North Korea hackers behind 2019 $42 million Ethereum heist, South Korea police say

FILE PHOTO: Illustration shows representation of cryptocurrency Ethereum
FILE PHOTO: A representation of cryptocurrency Ethereum is placed on a PC motherboard in this illustration taken June 16, 2023. REUTERS/Dado Ruvic/Illustration/File Photo
Source: REUTERS

South Korean police said on Thursday an investigation confirmed that hackers linked to North Korea's military intelligence agency were responsible for an Ethereum cryptocurrency heist in 2019, worth 58 billion won ($41.5 million) at the time.
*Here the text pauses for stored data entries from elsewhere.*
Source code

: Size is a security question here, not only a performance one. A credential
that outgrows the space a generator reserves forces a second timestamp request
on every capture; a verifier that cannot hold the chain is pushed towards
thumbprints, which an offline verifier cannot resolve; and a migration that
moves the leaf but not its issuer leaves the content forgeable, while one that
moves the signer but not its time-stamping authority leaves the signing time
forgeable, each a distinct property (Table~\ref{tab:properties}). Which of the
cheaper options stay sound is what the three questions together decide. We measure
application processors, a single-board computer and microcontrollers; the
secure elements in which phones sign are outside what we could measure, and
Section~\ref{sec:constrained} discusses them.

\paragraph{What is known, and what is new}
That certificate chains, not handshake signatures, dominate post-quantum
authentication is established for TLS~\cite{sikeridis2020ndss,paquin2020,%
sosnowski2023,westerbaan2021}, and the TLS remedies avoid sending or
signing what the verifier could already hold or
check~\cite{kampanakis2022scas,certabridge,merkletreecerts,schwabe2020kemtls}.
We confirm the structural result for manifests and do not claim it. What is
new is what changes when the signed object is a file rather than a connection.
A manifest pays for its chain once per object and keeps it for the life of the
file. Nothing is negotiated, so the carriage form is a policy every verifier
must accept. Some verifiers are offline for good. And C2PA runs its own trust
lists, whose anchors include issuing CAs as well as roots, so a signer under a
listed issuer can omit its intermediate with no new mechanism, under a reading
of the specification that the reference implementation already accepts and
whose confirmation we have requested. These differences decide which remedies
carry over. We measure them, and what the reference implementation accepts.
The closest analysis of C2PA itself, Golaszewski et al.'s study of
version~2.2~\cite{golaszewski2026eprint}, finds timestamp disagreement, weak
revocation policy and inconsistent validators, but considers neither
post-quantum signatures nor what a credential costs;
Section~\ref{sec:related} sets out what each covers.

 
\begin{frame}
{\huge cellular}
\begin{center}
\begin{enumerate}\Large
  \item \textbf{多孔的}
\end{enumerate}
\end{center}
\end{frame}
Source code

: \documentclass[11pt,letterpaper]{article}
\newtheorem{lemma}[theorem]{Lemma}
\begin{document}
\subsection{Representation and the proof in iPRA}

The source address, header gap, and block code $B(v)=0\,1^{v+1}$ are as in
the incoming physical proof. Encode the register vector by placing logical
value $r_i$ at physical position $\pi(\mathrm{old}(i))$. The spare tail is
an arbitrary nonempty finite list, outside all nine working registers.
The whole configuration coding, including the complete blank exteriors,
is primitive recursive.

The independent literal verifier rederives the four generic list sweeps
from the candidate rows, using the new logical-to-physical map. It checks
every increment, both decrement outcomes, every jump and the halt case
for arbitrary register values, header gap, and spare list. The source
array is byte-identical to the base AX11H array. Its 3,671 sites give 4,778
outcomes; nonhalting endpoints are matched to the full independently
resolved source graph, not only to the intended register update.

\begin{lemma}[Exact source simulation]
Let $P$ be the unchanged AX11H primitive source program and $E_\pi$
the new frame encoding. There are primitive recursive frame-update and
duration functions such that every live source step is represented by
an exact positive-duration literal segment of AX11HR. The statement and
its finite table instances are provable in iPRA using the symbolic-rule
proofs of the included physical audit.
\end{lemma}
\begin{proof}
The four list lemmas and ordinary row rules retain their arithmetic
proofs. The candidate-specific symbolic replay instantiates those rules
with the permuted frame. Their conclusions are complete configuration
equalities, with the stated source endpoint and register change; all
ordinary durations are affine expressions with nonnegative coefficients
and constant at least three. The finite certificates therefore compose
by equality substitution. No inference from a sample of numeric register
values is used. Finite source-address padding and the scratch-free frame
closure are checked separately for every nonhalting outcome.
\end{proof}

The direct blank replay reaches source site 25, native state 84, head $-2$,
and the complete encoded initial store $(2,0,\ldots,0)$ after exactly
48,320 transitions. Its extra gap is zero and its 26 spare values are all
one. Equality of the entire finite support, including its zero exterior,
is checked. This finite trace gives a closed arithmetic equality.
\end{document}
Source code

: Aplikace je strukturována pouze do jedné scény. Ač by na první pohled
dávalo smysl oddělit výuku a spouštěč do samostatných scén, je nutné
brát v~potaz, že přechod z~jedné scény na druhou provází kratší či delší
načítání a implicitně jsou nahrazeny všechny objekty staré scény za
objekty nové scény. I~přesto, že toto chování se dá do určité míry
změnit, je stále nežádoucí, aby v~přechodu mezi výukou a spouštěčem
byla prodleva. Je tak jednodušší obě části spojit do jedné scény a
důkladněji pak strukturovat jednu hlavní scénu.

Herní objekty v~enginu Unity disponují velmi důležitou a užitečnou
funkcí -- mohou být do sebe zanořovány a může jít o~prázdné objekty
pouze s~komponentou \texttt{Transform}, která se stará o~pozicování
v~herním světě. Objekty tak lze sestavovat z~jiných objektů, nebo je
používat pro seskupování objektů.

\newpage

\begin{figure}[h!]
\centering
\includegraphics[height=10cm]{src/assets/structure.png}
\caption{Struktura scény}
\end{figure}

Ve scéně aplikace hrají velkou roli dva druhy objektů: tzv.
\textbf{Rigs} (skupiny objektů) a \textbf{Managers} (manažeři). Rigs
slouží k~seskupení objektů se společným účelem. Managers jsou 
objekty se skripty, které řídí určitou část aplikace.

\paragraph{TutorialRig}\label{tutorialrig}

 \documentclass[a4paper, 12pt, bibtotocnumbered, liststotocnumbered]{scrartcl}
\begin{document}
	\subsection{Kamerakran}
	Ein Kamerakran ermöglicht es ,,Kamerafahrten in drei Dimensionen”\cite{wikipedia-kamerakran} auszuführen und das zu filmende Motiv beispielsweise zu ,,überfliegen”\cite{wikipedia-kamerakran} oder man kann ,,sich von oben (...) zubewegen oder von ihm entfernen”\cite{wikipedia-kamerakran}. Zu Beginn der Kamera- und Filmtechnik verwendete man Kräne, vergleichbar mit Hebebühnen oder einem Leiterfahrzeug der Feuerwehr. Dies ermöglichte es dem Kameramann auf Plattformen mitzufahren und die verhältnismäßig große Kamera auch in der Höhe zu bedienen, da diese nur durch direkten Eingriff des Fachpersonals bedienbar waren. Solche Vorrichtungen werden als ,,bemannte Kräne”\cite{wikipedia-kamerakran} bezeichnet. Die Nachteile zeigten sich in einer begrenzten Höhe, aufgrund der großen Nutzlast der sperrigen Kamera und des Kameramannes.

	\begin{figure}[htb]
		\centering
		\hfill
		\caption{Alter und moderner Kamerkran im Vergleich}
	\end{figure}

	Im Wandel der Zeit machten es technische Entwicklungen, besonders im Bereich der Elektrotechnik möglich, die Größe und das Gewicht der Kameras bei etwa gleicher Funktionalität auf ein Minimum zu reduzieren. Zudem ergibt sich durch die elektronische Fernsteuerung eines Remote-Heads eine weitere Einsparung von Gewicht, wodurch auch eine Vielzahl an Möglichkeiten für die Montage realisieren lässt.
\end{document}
More than half of the stolen assets were laundered through three crypto exchanges set up by the hackers themselves at a discount to Bitcoin and the rest were laundered through 51 different exchanges, the National Police Agency said.

The hackers infiltrated a crypto exchange where the Ethereum was being kept and stole 342,000 tokens, now valued at more than 1.4 trillion won ($1 billion), the police said in a statement.

It did not name the exchange but South Korea-based Upbit exchange said at the time it had detected the transfer of 58 billion won of Ethereum to an unidentified wallet.

A National Police Agency official declined to confirm the identity of the hackers, but South Korean media said police had identified them as the Lazarus and Andariel groups linked to the North's Reconnaissance General Bureau affiliated with its military.

The police said its findings were based on an analysis of Internet Protocol addresses used and the subsequent flow of assets. The probe was conducted in cooperation with the U.S. Federal Bureau of Investigation (FBI) and it was the first time North Korea had been identified as the source of a cyberattack on a crypto exchange in South Korea, police said.

In May, a panel of United Nations sanctions monitors said it suspected North Korea mounted 97 cyberattacks on cryptocurrency companies between 2017 and 2024 valued at about $3.6 billion.

Investigators traced 4.8 Bitcoin to a Swiss crypto exchange and recovered them in October and returned them to the Seoul-based exchange, today valued at about 600 million won, police said.

North Korea routinely denies involvement in cyber hacking or crypto heists.

This article was produced by Reuters news agency. It has not been edited by Global South World.